Table of contents

How can I use Beautiful Soup with asynchronous code or frameworks like asyncio?

Beautiful Soup is inherently synchronous and doesn't support asynchronous operations natively. However, you can effectively combine it with asyncio by using asynchronous HTTP clients like aiohttp for network requests while keeping Beautiful Soup for HTML parsing.

Basic Setup

First, install the required packages:

pip install beautifulsoup4 aiohttp

Simple Async Scraping Example

Here's a basic example combining aiohttp with Beautiful Soup:

import aiohttp
import asyncio
from bs4 import BeautifulSoup

async def fetch_and_parse(session, url):
    """Fetch a URL and parse it with Beautiful Soup"""
    try:
        async with session.get(url) as response:
            html = await response.text()
            soup = BeautifulSoup(html, 'html.parser')

            # Extract data - example: all links
            links = [a.get('href') for a in soup.find_all('a', href=True)]
            return {'url': url, 'links': links, 'title': soup.title.string if soup.title else None}
    except Exception as e:
        return {'url': url, 'error': str(e)}

async def main():
    urls = [
        'https://example.com',
        'https://httpbin.org/html',
        'https://httpbin.org/json'
    ]

    async with aiohttp.ClientSession() as session:
        tasks = [fetch_and_parse(session, url) for url in urls]
        results = await asyncio.gather(*tasks)

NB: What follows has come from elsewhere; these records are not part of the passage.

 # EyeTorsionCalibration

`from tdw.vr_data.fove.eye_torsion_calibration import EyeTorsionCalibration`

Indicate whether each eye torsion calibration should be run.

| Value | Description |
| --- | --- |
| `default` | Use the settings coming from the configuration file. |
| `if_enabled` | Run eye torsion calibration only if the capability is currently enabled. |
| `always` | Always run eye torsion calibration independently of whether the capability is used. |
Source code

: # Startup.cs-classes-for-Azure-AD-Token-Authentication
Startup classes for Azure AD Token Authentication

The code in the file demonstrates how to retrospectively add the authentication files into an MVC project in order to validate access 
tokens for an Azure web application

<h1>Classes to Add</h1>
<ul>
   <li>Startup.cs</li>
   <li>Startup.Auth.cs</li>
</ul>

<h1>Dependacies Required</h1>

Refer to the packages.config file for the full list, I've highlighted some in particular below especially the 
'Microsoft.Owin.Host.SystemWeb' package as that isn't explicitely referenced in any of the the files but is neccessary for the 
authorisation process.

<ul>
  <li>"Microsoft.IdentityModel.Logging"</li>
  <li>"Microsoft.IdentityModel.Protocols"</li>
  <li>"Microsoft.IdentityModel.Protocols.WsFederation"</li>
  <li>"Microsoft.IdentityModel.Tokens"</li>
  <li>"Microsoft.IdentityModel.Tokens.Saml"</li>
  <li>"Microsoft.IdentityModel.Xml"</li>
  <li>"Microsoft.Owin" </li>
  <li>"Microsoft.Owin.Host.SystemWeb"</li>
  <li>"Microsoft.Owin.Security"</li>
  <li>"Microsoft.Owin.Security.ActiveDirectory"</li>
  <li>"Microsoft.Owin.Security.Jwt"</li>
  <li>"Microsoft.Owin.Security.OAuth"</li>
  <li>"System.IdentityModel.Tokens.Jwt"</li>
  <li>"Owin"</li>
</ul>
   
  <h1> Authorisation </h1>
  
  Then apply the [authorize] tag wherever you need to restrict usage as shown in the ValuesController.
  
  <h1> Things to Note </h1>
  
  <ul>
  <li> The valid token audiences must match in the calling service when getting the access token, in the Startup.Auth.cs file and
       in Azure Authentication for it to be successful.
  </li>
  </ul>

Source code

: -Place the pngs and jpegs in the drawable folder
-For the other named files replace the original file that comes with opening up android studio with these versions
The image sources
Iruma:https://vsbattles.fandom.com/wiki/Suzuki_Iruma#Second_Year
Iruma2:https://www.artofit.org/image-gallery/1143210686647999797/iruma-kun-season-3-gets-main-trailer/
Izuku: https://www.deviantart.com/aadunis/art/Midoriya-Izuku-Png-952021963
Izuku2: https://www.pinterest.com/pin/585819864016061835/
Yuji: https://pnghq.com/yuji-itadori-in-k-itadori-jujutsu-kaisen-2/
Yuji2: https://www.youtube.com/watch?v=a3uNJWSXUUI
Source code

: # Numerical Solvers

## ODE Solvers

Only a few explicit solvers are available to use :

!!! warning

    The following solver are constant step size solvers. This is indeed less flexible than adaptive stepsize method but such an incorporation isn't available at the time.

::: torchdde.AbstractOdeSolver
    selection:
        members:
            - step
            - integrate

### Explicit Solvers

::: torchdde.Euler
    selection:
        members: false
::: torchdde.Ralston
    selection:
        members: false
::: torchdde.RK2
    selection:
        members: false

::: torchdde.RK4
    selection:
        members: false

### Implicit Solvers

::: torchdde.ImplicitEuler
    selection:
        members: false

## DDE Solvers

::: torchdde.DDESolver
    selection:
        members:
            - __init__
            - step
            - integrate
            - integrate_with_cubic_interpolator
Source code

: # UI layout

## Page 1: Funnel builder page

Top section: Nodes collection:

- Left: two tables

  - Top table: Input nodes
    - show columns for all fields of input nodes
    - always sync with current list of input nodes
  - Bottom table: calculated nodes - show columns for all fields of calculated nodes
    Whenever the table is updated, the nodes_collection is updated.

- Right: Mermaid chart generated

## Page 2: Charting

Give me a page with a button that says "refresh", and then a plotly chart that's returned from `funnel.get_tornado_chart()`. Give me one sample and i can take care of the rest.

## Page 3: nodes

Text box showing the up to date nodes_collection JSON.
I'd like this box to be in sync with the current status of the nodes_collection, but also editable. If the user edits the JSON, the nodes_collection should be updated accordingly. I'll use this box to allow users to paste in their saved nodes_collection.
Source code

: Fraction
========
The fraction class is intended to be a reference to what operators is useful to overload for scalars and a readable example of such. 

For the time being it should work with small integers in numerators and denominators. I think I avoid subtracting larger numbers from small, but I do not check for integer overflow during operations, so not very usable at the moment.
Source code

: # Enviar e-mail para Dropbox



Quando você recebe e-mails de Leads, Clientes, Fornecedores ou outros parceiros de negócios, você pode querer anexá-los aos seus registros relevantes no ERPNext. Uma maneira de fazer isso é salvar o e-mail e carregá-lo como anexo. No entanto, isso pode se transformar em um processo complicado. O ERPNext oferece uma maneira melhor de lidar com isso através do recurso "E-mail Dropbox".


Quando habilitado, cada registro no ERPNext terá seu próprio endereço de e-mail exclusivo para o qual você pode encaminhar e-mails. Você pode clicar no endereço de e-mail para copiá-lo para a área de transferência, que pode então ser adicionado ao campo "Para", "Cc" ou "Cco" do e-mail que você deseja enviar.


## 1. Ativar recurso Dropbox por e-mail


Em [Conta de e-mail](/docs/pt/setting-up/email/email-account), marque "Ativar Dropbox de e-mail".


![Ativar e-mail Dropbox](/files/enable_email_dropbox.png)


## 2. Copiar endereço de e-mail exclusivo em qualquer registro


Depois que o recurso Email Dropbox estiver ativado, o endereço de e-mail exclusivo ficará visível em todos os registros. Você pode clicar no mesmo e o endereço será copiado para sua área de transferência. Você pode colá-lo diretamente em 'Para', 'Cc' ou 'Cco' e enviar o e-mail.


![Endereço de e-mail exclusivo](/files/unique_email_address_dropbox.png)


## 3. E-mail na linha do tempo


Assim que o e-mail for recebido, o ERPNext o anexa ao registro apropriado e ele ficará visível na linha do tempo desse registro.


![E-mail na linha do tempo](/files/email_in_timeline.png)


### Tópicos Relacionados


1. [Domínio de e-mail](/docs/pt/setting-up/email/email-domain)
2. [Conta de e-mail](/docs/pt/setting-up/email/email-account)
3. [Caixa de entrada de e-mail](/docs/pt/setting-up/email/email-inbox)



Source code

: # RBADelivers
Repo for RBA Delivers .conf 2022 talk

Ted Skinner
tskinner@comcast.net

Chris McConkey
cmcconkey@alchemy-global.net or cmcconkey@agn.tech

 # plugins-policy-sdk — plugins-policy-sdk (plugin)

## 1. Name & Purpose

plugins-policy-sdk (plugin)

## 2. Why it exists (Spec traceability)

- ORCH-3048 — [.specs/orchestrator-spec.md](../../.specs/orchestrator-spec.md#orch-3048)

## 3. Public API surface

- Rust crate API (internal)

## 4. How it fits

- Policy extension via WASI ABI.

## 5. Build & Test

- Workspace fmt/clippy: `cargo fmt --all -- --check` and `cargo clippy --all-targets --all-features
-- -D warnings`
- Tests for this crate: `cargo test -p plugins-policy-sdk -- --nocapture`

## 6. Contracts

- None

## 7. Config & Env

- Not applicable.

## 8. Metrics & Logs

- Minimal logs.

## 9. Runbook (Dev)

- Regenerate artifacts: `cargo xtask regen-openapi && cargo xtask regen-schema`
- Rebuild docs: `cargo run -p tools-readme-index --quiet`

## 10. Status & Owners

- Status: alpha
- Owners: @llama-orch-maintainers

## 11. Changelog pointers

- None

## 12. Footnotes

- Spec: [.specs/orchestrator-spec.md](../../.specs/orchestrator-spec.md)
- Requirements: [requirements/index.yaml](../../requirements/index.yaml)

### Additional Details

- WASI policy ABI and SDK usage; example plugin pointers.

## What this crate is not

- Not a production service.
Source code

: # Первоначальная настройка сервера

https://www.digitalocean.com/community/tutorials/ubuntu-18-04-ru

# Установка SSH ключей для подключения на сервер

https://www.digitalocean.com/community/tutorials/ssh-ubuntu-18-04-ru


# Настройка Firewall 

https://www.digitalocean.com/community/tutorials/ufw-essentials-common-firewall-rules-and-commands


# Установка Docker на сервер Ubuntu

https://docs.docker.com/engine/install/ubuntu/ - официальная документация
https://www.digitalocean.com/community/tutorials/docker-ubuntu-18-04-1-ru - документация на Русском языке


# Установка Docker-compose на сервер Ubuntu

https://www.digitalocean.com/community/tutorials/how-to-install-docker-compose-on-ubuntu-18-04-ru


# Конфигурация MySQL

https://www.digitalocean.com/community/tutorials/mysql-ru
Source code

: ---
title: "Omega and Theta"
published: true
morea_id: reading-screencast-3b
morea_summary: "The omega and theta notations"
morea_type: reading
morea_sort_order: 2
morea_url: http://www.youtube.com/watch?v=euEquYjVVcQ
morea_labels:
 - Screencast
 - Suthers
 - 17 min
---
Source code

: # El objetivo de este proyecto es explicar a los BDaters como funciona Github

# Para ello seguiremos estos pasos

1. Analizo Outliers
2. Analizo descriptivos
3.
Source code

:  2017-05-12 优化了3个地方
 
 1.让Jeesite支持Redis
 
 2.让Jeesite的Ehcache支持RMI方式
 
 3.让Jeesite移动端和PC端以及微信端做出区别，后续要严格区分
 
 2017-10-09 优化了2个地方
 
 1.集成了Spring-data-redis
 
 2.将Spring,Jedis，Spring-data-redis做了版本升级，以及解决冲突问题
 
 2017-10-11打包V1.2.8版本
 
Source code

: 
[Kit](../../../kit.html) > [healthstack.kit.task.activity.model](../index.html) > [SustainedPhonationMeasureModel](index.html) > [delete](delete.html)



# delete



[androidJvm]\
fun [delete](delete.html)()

        for result in results:
            print(f"URL: {result['url']}")
            if 'error' in result:
                print(f"Error: {result['error']}")
            else:
                print(f"Title: {result.get('title', 'No title')}")
                print(f"Links found: {len(result['links'])}")
            print("-" * 50)

if __name__ == "__main__":
    asyncio.run(main())

Concurrent Scraping with Rate Limiting

For production scraping, you'll want to implement rate limiting and error handling:

import aiohttp
import asyncio
from bs4 import BeautifulSoup
import time
from asyncio import Semaphore

class AsyncScraper:
    def __init__(self, max_concurrent=10, delay=1):
        self.semaphore = Semaphore(max_concurrent)
        self.delay = delay

    async def fetch_with_rate_limit(self, session, url):
        """Fetch URL with rate limiting"""
        async with self.semaphore:
            try:
                await asyncio.sleep(self.delay)
                async with session.get(url, timeout=aiohttp.ClientTimeout(total=10)) as response:
                    if response.status == 200:
                        return await response.text()
                    else:
                        raise aiohttp.ClientError(f"HTTP {response.status}")
            except Exception as e:
                print(f"Error fetching {url}: {e}")
                return None

    def parse_html(self, html, url):
        """Parse HTML with Beautiful Soup"""
        if not html:
            return None

        soup = BeautifulSoup(html, 'html.parser')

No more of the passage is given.